→ What you are asked to do
I need every line that includes the word "example" copied from the material.

→ Data for review
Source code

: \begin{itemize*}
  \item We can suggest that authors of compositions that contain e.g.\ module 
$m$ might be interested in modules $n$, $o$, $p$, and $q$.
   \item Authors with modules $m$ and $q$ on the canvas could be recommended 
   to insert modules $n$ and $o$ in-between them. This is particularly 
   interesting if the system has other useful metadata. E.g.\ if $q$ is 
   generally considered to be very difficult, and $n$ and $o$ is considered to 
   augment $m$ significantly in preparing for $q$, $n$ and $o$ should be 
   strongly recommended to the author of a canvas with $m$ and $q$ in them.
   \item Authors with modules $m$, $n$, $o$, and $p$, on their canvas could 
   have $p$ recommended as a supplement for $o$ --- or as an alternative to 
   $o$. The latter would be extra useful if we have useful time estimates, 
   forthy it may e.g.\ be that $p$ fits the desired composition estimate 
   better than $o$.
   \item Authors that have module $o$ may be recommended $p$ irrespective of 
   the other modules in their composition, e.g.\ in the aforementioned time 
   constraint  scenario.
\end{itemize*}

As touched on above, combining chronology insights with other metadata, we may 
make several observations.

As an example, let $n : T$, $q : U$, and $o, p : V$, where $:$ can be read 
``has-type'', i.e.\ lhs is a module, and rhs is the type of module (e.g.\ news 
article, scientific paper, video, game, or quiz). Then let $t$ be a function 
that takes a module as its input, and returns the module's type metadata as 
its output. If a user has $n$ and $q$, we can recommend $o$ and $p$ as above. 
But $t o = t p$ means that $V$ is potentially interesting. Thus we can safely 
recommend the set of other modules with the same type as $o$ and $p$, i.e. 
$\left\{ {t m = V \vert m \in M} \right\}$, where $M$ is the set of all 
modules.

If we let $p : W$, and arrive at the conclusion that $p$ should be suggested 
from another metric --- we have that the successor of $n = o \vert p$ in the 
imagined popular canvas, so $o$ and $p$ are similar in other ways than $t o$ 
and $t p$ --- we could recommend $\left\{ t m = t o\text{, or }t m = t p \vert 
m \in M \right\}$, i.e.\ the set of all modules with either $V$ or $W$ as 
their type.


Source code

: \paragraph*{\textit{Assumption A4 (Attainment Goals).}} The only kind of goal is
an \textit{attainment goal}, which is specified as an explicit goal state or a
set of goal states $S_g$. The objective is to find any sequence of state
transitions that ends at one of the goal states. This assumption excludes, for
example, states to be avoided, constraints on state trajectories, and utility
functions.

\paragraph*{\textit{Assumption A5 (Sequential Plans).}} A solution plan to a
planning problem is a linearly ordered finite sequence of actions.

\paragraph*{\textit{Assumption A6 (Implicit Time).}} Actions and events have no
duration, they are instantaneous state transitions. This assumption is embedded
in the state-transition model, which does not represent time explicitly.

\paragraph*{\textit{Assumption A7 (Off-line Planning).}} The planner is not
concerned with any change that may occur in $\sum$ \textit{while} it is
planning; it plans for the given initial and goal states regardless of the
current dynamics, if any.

→ Task result
As an example, let $n : T$, $q : U$, and $o, p : V$, where $:$ can be read 
example, states to be avoided, constraints on state trajectories, and utility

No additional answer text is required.